[[ Entries provided open ]]

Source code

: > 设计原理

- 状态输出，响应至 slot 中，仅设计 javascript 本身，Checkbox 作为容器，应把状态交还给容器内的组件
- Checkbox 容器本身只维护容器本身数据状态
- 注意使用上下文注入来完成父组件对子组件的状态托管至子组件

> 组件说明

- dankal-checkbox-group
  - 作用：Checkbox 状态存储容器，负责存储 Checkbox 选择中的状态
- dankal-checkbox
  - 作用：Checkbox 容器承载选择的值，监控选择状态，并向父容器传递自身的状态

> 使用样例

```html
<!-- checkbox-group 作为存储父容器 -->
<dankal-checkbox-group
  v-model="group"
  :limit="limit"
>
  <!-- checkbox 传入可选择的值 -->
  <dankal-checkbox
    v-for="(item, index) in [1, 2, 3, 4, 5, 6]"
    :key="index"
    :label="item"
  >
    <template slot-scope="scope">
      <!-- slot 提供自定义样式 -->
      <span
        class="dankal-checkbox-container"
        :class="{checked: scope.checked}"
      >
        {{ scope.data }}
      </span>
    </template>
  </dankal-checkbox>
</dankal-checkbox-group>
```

[[ Entries provided closed ]]

Problem details: Extract every line above that contains the word "template".

Worked solution:
    <template slot-scope="scope">
    </template>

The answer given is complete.